— What to do —
With the pictures left out, repeat every entry that follows exactly.

— Available data —
★ ★ ★ ★ ★ ★ ★

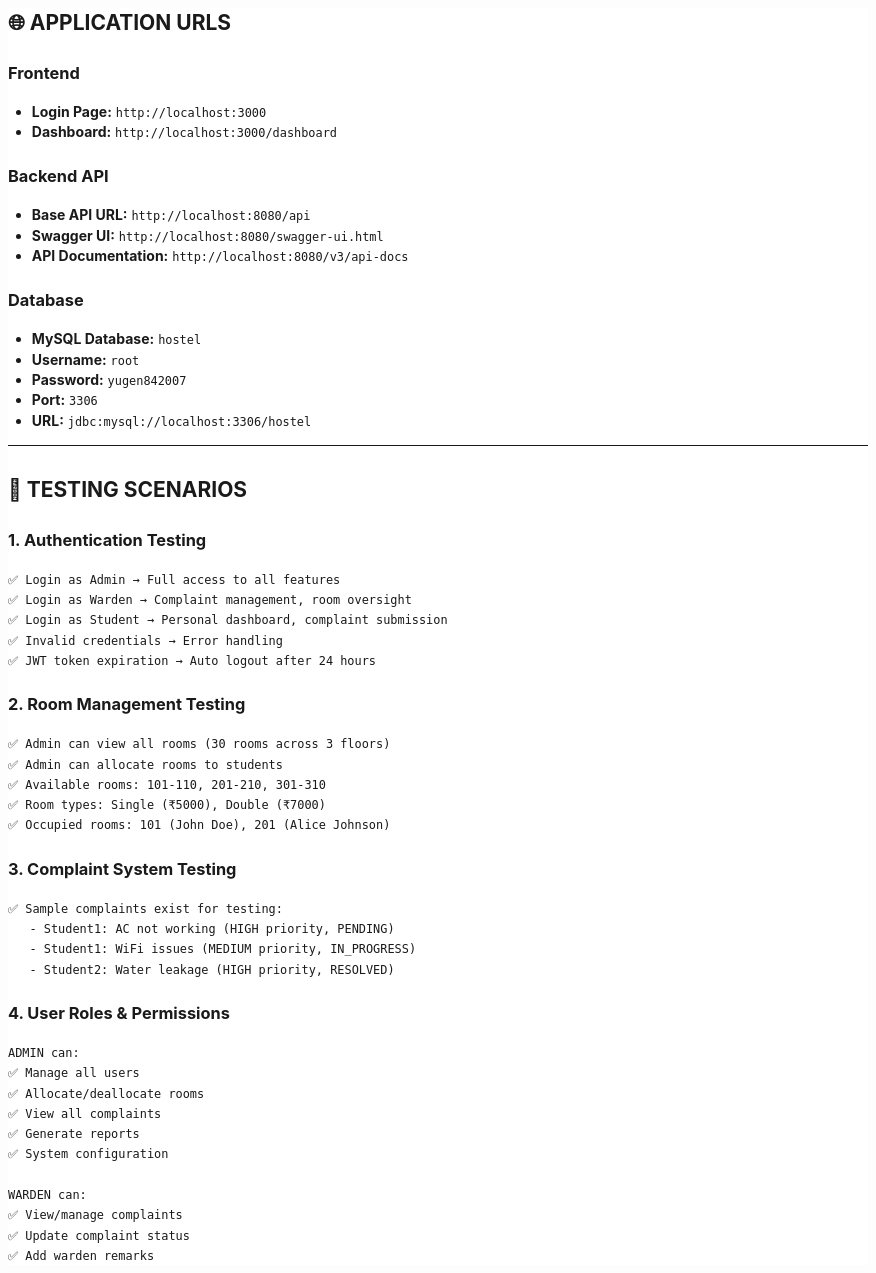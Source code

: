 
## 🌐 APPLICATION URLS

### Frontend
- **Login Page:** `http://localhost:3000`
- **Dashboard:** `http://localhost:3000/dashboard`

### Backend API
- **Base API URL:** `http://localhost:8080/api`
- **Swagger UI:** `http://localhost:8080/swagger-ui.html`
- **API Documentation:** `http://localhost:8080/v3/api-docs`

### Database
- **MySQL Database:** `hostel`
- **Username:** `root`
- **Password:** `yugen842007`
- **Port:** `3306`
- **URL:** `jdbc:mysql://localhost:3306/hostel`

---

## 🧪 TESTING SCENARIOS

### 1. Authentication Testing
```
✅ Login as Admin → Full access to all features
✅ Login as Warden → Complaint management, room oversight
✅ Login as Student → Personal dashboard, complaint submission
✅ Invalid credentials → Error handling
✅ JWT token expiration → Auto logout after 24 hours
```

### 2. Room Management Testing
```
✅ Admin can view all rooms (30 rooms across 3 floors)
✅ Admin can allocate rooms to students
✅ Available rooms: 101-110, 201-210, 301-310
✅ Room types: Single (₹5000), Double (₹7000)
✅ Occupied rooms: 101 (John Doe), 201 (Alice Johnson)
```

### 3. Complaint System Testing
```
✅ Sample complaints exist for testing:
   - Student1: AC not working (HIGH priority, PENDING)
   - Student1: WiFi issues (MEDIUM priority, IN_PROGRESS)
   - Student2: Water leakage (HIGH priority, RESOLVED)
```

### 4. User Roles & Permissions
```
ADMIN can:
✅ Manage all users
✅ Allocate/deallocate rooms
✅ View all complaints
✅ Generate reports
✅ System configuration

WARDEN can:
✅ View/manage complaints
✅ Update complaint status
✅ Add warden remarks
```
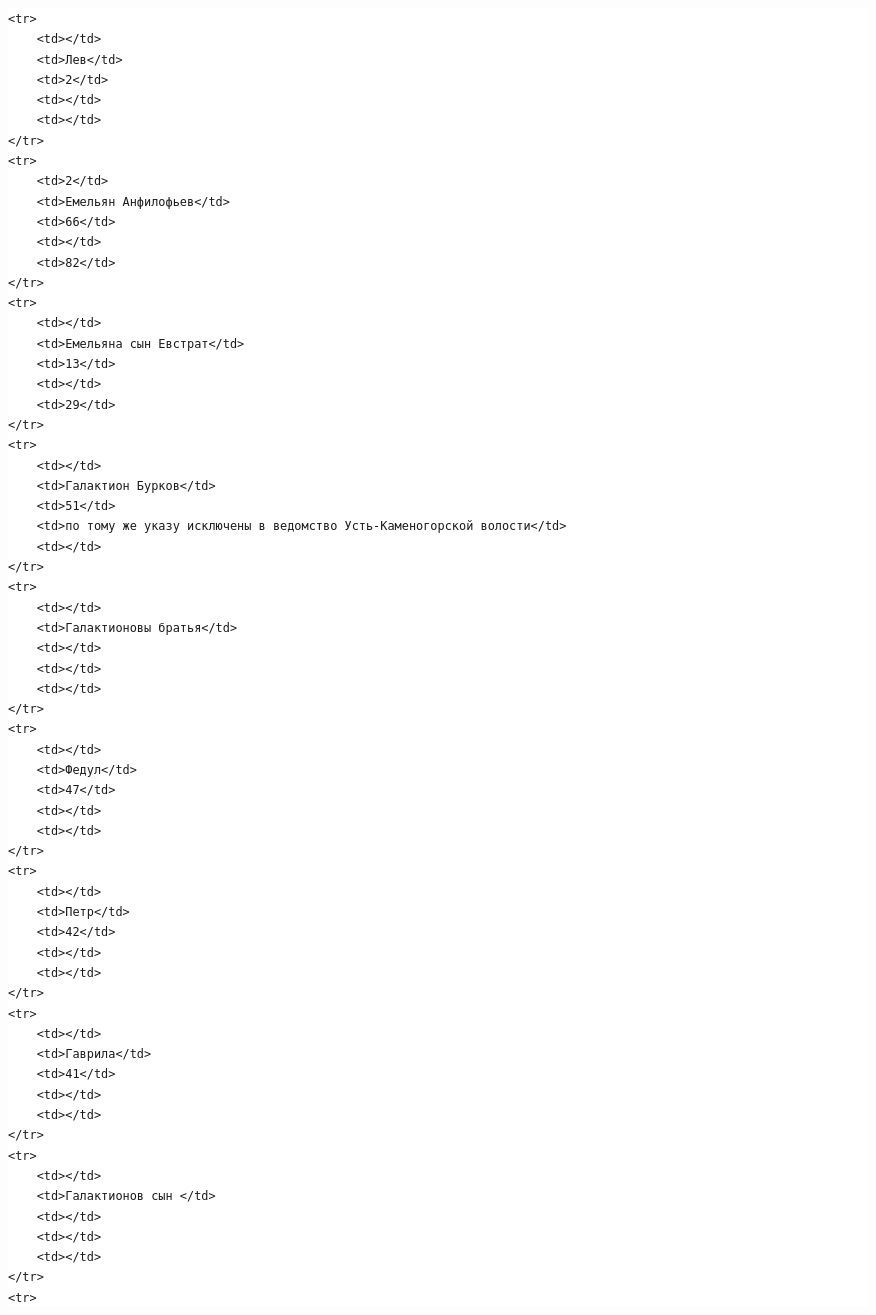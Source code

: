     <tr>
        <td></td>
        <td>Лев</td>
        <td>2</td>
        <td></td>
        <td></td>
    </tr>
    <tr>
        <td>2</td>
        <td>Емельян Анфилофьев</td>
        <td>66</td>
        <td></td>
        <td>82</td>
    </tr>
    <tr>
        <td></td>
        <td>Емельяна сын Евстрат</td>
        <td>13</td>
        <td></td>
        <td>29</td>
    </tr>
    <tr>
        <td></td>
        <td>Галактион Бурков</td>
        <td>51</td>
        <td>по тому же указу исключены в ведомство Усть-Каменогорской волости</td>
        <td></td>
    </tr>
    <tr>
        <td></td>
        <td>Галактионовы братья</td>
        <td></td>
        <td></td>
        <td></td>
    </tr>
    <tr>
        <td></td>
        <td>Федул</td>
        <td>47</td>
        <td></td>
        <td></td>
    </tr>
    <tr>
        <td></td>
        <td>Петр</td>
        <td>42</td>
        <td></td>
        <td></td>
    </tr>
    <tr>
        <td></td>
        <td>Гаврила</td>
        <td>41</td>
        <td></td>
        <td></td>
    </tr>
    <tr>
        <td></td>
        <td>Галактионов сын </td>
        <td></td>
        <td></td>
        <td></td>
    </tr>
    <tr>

★ ★ ★ ★ ★ ★ ★

— Answer area —
Source code

: 
## 🌐 APPLICATION URLS

### Frontend
- **Login Page:** `http://localhost:3000`
- **Dashboard:** `http://localhost:3000/dashboard`

### Backend API
- **Base API URL:** `http://localhost:8080/api`
- **Swagger UI:** `http://localhost:8080/swagger-ui.html`
- **API Documentation:** `http://localhost:8080/v3/api-docs`

### Database
- **MySQL Database:** `hostel`
- **Username:** `root`
- **Password:** `yugen842007`
- **Port:** `3306`
- **URL:** `jdbc:mysql://localhost:3306/hostel`

---

## 🧪 TESTING SCENARIOS

### 1. Authentication Testing
```
✅ Login as Admin → Full access to all features
✅ Login as Warden → Complaint management, room oversight
✅ Login as Student → Personal dashboard, complaint submission
✅ Invalid credentials → Error handling
✅ JWT token expiration → Auto logout after 24 hours
```

### 2. Room Management Testing
```
✅ Admin can view all rooms (30 rooms across 3 floors)
✅ Admin can allocate rooms to students
✅ Available rooms: 101-110, 201-210, 301-310
✅ Room types: Single (₹5000), Double (₹7000)
✅ Occupied rooms: 101 (John Doe), 201 (Alice Johnson)
```

### 3. Complaint System Testing
```
✅ Sample complaints exist for testing:
   - Student1: AC not working (HIGH priority, PENDING)
   - Student1: WiFi issues (MEDIUM priority, IN_PROGRESS)
   - Student2: Water leakage (HIGH priority, RESOLVED)
```

### 4. User Roles & Permissions
```
ADMIN can:
✅ Manage all users
✅ Allocate/deallocate rooms
✅ View all complaints
✅ Generate reports
✅ System configuration

WARDEN can:
✅ View/manage complaints
✅ Update complaint status
✅ Add warden remarks
```
Source code

:     <tr>
        <td></td>
        <td>Лев</td>
        <td>2</td>
        <td></td>
        <td></td>
    </tr>
    <tr>
        <td>2</td>
        <td>Емельян Анфилофьев</td>
        <td>66</td>
        <td></td>
        <td>82</td>
    </tr>
    <tr>
        <td></td>
        <td>Емельяна сын Евстрат</td>
        <td>13</td>
        <td></td>
        <td>29</td>
    </tr>
    <tr>
        <td></td>
        <td>Галактион Бурков</td>
        <td>51</td>
        <td>по тому же указу исключены в ведомство Усть-Каменогорской волости</td>
        <td></td>
    </tr>
    <tr>
        <td></td>
        <td>Галактионовы братья</td>
        <td></td>
        <td></td>
        <td></td>
    </tr>
    <tr>
        <td></td>
        <td>Федул</td>
        <td>47</td>
        <td></td>
        <td></td>
    </tr>
    <tr>
        <td></td>
        <td>Петр</td>
        <td>42</td>
        <td></td>
        <td></td>
    </tr>
    <tr>
        <td></td>
        <td>Гаврила</td>
        <td>41</td>
        <td></td>
        <td></td>
    </tr>
    <tr>
        <td></td>
        <td>Галактионов сын </td>
        <td></td>
        <td></td>
        <td></td>
    </tr>
    <tr>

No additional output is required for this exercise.